┌─ SOURCE RECORDS
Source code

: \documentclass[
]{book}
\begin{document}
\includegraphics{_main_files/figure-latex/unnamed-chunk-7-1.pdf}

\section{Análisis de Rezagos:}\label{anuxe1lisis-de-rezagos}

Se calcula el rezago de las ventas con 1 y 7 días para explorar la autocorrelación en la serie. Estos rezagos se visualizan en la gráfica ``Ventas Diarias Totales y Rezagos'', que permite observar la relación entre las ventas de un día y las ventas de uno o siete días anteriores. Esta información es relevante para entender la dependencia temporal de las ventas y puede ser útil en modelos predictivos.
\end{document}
└─
┌─ SOURCE RECORDS
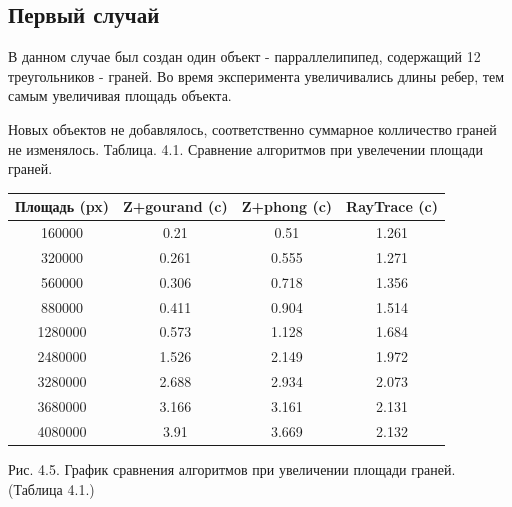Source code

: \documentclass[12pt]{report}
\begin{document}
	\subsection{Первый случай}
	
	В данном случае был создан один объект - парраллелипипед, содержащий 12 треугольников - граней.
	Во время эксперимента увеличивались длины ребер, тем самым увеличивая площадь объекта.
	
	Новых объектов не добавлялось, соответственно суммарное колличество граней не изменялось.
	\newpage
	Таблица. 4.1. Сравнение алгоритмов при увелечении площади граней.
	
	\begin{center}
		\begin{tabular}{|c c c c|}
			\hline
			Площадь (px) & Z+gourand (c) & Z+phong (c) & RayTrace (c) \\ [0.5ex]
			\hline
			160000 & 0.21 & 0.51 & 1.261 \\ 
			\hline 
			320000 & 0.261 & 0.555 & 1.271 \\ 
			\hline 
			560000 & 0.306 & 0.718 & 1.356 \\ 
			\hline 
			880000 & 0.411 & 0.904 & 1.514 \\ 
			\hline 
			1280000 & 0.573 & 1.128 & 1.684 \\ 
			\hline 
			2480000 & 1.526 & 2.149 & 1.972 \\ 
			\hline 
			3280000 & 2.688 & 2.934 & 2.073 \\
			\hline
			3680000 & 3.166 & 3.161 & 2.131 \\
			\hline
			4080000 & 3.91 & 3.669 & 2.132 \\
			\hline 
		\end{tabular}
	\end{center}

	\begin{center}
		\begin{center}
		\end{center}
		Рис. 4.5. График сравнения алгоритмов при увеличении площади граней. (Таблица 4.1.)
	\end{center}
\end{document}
└─
Check every line of the data and give the number of them that hold the string "граней", with no other words.

4